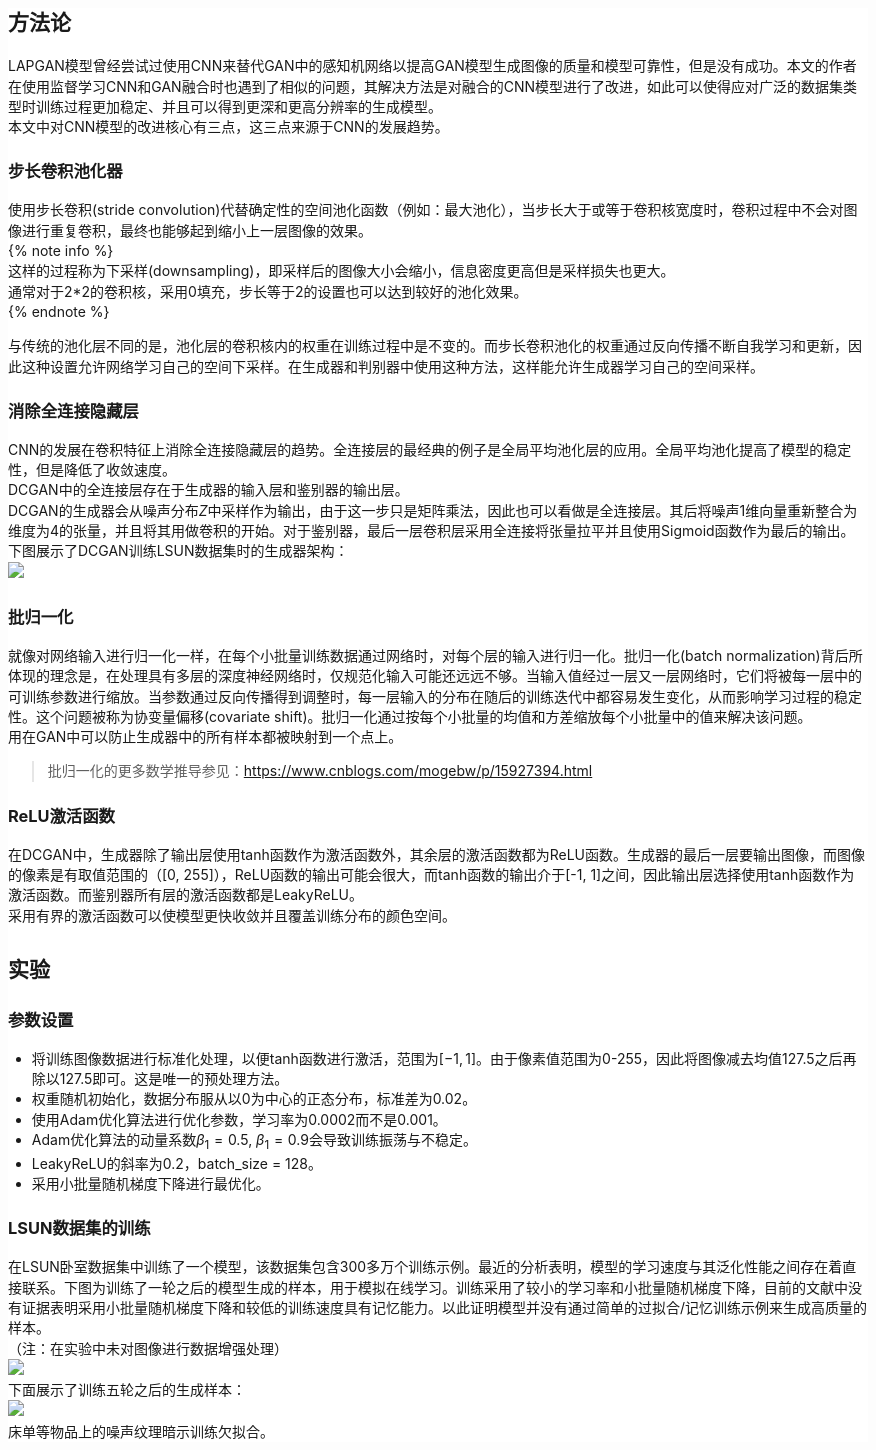 ## 方法论
LAPGAN模型曾经尝试过使用CNN来替代GAN中的感知机网络以提高GAN模型生成图像的质量和模型可靠性，但是没有成功。本文的作者在使用监督学习CNN和GAN融合时也遇到了相似的问题，其解决方法是对融合的CNN模型进行了改进，如此可以使得应对广泛的数据集类型时训练过程更加稳定、并且可以得到更深和更高分辨率的生成模型。  
本文中对CNN模型的改进核心有三点，这三点来源于CNN的发展趋势。  

### 步长卷积池化器
使用步长卷积(stride convolution)代替确定性的空间池化函数（例如：最大池化），当步长大于或等于卷积核宽度时，卷积过程中不会对图像进行重复卷积，最终也能够起到缩小上一层图像的效果。  
{% note info %}  
这样的过程称为下采样(downsampling)，即采样后的图像大小会缩小，信息密度更高但是采样损失也更大。  
通常对于2*2的卷积核，采用0填充，步长等于2的设置也可以达到较好的池化效果。  
{% endnote %}  

与传统的池化层不同的是，池化层的卷积核内的权重在训练过程中是不变的。而步长卷积池化的权重通过反向传播不断自我学习和更新，因此这种设置允许网络学习自己的空间下采样。在生成器和判别器中使用这种方法，这样能允许生成器学习自己的空间采样。  

### 消除全连接隐藏层
CNN的发展在卷积特征上消除全连接隐藏层的趋势。全连接层的最经典的例子是全局平均池化层的应用。全局平均池化提高了模型的稳定性，但是降低了收敛速度。  
DCGAN中的全连接层存在于生成器的输入层和鉴别器的输出层。  
DCGAN的生成器会从噪声分布$Z$中采样作为输出，由于这一步只是矩阵乘法，因此也可以看做是全连接层。其后将噪声1维向量重新整合为维度为4的张量，并且将其用做卷积的开始。对于鉴别器，最后一层卷积层采用全连接将张量拉平并且使用Sigmoid函数作为最后的输出。  
下图展示了DCGAN训练LSUN数据集时的生成器架构：  
<img src= https://cdn.jsdelivr.net/gh/l61012345/Pic/img/20220919141733.png width=80%>  

### 批归一化
就像对网络输入进行归一化一样，在每个小批量训练数据通过网络时，对每个层的输入进行归一化。批归一化(batch normalization)背后所体现的理念是，在处理具有多层的深度神经网络时，仅规范化输入可能还远远不够。当输入值经过一层又一层网络时，它们将被每一层中的可训练参数进行缩放。当参数通过反向传播得到调整时，每一层输入的分布在随后的训练迭代中都容易发生变化，从而影响学习过程的稳定性。这个问题被称为协变量偏移(covariate shift)。批归一化通过按每个小批量的均值和方差缩放每个小批量中的值来解决该问题。  
用在GAN中可以防止生成器中的所有样本都被映射到一个点上。  
> 批归一化的更多数学推导参见：https://www.cnblogs.com/mogebw/p/15927394.html  

### ReLU激活函数
在DCGAN中，生成器除了输出层使用tanh函数作为激活函数外，其余层的激活函数都为ReLU函数。生成器的最后一层要输出图像，而图像的像素是有取值范围的（[0, 255]），ReLU函数的输出可能会很大，而tanh函数的输出介于[-1, 1]之间，因此输出层选择使用tanh函数作为激活函数。而鉴别器所有层的激活函数都是LeakyReLU。    
采用有界的激活函数可以使模型更快收敛并且覆盖训练分布的颜色空间。  

## 实验
### 参数设置
- 将训练图像数据进行标准化处理，以便tanh函数进行激活，范围为$[-1,1]$。由于像素值范围为0-255，因此将图像减去均值127.5之后再除以127.5即可。这是唯一的预处理方法。  
- 权重随机初始化，数据分布服从以0为中心的正态分布，标准差为0.02。  
- 使用Adam优化算法进行优化参数，学习率为0.0002而不是0.001。
- Adam优化算法的动量系数$β_1=0.5$, $β_1=0.9$会导致训练振荡与不稳定。  
- LeakyReLU的斜率为0.2，batch_size = 128。 
- 采用小批量随机梯度下降进行最优化。 

### LSUN数据集的训练
在LSUN卧室数据集中训练了一个模型，该数据集包含300多万个训练示例。最近的分析表明，模型的学习速度与其泛化性能之间存在着直接联系。下图为训练了一轮之后的模型生成的样本，用于模拟在线学习。训练采用了较小的学习率和小批量随机梯度下降，目前的文献中没有证据表明采用小批量随机梯度下降和较低的训练速度具有记忆能力。以此证明模型并没有通过简单的过拟合/记忆训练示例来生成高质量的样本。  
（注：在实验中未对图像进行数据增强处理）  
<img src= https://cdn.jsdelivr.net/gh/l61012345/Pic/img/20220919143645.png width=50%>  
下面展示了训练五轮之后的生成样本：  
<img src= https://cdn.jsdelivr.net/gh/l61012345/Pic/img/20220919143713.png width=50%>  
床单等物品上的噪声纹理暗示训练欠拟合。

--------------------

### Work to be completed
The expected output is every entry above, retyped exactly, with the pictures removed.

### Answer to the exercise
 ## 方法论
LAPGAN模型曾经尝试过使用CNN来替代GAN中的感知机网络以提高GAN模型生成图像的质量和模型可靠性，但是没有成功。本文的作者在使用监督学习CNN和GAN融合时也遇到了相似的问题，其解决方法是对融合的CNN模型进行了改进，如此可以使得应对广泛的数据集类型时训练过程更加稳定、并且可以得到更深和更高分辨率的生成模型。  
本文中对CNN模型的改进核心有三点，这三点来源于CNN的发展趋势。  

### 步长卷积池化器
使用步长卷积(stride convolution)代替确定性的空间池化函数（例如：最大池化），当步长大于或等于卷积核宽度时，卷积过程中不会对图像进行重复卷积，最终也能够起到缩小上一层图像的效果。  
{% note info %}  
这样的过程称为下采样(downsampling)，即采样后的图像大小会缩小，信息密度更高但是采样损失也更大。  
通常对于2*2的卷积核，采用0填充，步长等于2的设置也可以达到较好的池化效果。  
{% endnote %}  

与传统的池化层不同的是，池化层的卷积核内的权重在训练过程中是不变的。而步长卷积池化的权重通过反向传播不断自我学习和更新，因此这种设置允许网络学习自己的空间下采样。在生成器和判别器中使用这种方法，这样能允许生成器学习自己的空间采样。  

### 消除全连接隐藏层
CNN的发展在卷积特征上消除全连接隐藏层的趋势。全连接层的最经典的例子是全局平均池化层的应用。全局平均池化提高了模型的稳定性，但是降低了收敛速度。  
DCGAN中的全连接层存在于生成器的输入层和鉴别器的输出层。  
DCGAN的生成器会从噪声分布$Z$中采样作为输出，由于这一步只是矩阵乘法，因此也可以看做是全连接层。其后将噪声1维向量重新整合为维度为4的张量，并且将其用做卷积的开始。对于鉴别器，最后一层卷积层采用全连接将张量拉平并且使用Sigmoid函数作为最后的输出。  
下图展示了DCGAN训练LSUN数据集时的生成器架构：  
<img src= https://cdn.jsdelivr.net/gh/l61012345/Pic/img/20220919141733.png width=80%>  

### 批归一化
就像对网络输入进行归一化一样，在每个小批量训练数据通过网络时，对每个层的输入进行归一化。批归一化(batch normalization)背后所体现的理念是，在处理具有多层的深度神经网络时，仅规范化输入可能还远远不够。当输入值经过一层又一层网络时，它们将被每一层中的可训练参数进行缩放。当参数通过反向传播得到调整时，每一层输入的分布在随后的训练迭代中都容易发生变化，从而影响学习过程的稳定性。这个问题被称为协变量偏移(covariate shift)。批归一化通过按每个小批量的均值和方差缩放每个小批量中的值来解决该问题。  
用在GAN中可以防止生成器中的所有样本都被映射到一个点上。  
> 批归一化的更多数学推导参见：https://www.cnblogs.com/mogebw/p/15927394.html  

### ReLU激活函数
在DCGAN中，生成器除了输出层使用tanh函数作为激活函数外，其余层的激活函数都为ReLU函数。生成器的最后一层要输出图像，而图像的像素是有取值范围的（[0, 255]），ReLU函数的输出可能会很大，而tanh函数的输出介于[-1, 1]之间，因此输出层选择使用tanh函数作为激活函数。而鉴别器所有层的激活函数都是LeakyReLU。    
采用有界的激活函数可以使模型更快收敛并且覆盖训练分布的颜色空间。  

## 实验
### 参数设置
- 将训练图像数据进行标准化处理，以便tanh函数进行激活，范围为$[-1,1]$。由于像素值范围为0-255，因此将图像减去均值127.5之后再除以127.5即可。这是唯一的预处理方法。  
- 权重随机初始化，数据分布服从以0为中心的正态分布，标准差为0.02。  
- 使用Adam优化算法进行优化参数，学习率为0.0002而不是0.001。
- Adam优化算法的动量系数$β_1=0.5$, $β_1=0.9$会导致训练振荡与不稳定。  
- LeakyReLU的斜率为0.2，batch_size = 128。 
- 采用小批量随机梯度下降进行最优化。 

### LSUN数据集的训练
在LSUN卧室数据集中训练了一个模型，该数据集包含300多万个训练示例。最近的分析表明，模型的学习速度与其泛化性能之间存在着直接联系。下图为训练了一轮之后的模型生成的样本，用于模拟在线学习。训练采用了较小的学习率和小批量随机梯度下降，目前的文献中没有证据表明采用小批量随机梯度下降和较低的训练速度具有记忆能力。以此证明模型并没有通过简单的过拟合/记忆训练示例来生成高质量的样本。  
（注：在实验中未对图像进行数据增强处理）  
<img src= https://cdn.jsdelivr.net/gh/l61012345/Pic/img/20220919143645.png width=50%>  
下面展示了训练五轮之后的生成样本：  
<img src= https://cdn.jsdelivr.net/gh/l61012345/Pic/img/20220919143713.png width=50%>  
床单等物品上的噪声纹理暗示训练欠拟合。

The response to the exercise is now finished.